ACTIVITY >> Would you please output the lines from the one holding "4. **集群支持** - 在" to the end of the entries, exactly and with no others?
-=-=-=-=-
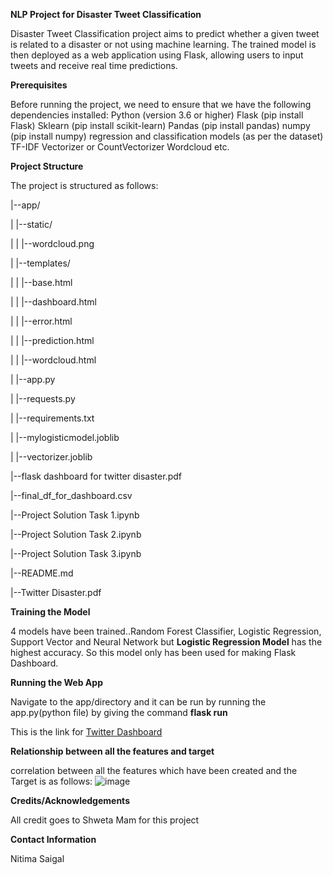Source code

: 
__NLP Project for Disaster Tweet Classification__

Disaster Tweet Classification project aims to predict whether a given tweet is related to a disaster or not using machine learning. The trained model is then deployed as a web application using Flask, allowing users to input tweets and receive real time predictions.

__Prerequisites__

Before running the project, we need to ensure that we have the following dependencies installed:
Python (version 3.6 or higher)
Flask (pip install Flask)
Sklearn (pip install scikit-learn)
Pandas (pip install pandas)
numpy (pip install numpy)
regression and classification models (as per the dataset)
TF-IDF Vectorizer or CountVectorizer
Wordcloud etc.

__Project Structure__

The project is structured as follows:

|--app/

| |--static/ 

| | |--wordcloud.png

| |--templates/

| | |--base.html

| | |--dashboard.html

| | |--error.html

| | |--prediction.html

| | |--wordcloud.html

| |--app.py

| |--requests.py

| |--requirements.txt

| |--mylogisticmodel.joblib

| |--vectorizer.joblib

|--flask dashboard for twitter disaster.pdf

|--final_df_for_dashboard.csv


|--Project Solution Task 1.ipynb

|--Project Solution Task 2.ipynb

|--Project Solution Task 3.ipynb


|--README.md

|--Twitter Disaster.pdf

__Training the Model__

4 models have been trained..Random Forest Classifier, Logistic Regression, Support Vector and Neural Network but __Logistic Regression Model__ has the highest accuracy. So this model only has been used for making Flask Dashboard.

__Running the Web App__

Navigate to the app/directory and it can be run by running the app.py(python file) by giving the command __flask run__

This is the link for [Twitter Dashboard](http://127.0.0.1:5000/)

__Relationship between all the features and target__

correlation between all the features which have been created and the Target is as follows:
![image](https://github.com/nitimasaigal/Project-7-Twitter-Disaster/assets/146649752/c90ca536-3367-4e2f-90e7-4fcf8296bce0)

__Credits/Acknowledgements__

All credit goes to Shweta Mam for this project

__Contact Information__

Nitima Saigal






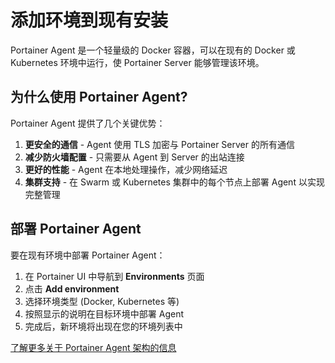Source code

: # 添加环境到现有安装

Portainer Agent 是一个轻量级的 Docker 容器，可以在现有的 Docker 或 Kubernetes 环境中运行，使 Portainer Server 能够管理该环境。

## 为什么使用 Portainer Agent?

Portainer Agent 提供了几个关键优势：

1. **更安全的通信** - Agent 使用 TLS 加密与 Portainer Server 的所有通信
2. **减少防火墙配置** - 只需要从 Agent 到 Server 的出站连接
3. **更好的性能** - Agent 在本地处理操作，减少网络延迟
4. **集群支持** - 在 Swarm 或 Kubernetes 集群中的每个节点上部署 Agent 以实现完整管理

## 部署 Portainer Agent

要在现有环境中部署 Portainer Agent：

1. 在 Portainer UI 中导航到 **Environments** 页面
2. 点击 **Add environment**
3. 选择环境类型 (Docker, Kubernetes 等)
4. 按照显示的说明在目标环境中部署 Agent
5. 完成后，新环境将出现在您的环境列表中

[了解更多关于 Portainer Agent 架构的信息](../advanced/edge-agent.md)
-=-=-=-=-
SOLVED EXERCISE >>
4. **集群支持** - 在 Swarm 或 Kubernetes 集群中的每个节点上部署 Agent 以实现完整管理

## 部署 Portainer Agent

要在现有环境中部署 Portainer Agent：

1. 在 Portainer UI 中导航到 **Environments** 页面
2. 点击 **Add environment**
3. 选择环境类型 (Docker, Kubernetes 等)
4. 按照显示的说明在目标环境中部署 Agent
5. 完成后，新环境将出现在您的环境列表中

[了解更多关于 Portainer Agent 架构的信息](../advanced/edge-agent.md)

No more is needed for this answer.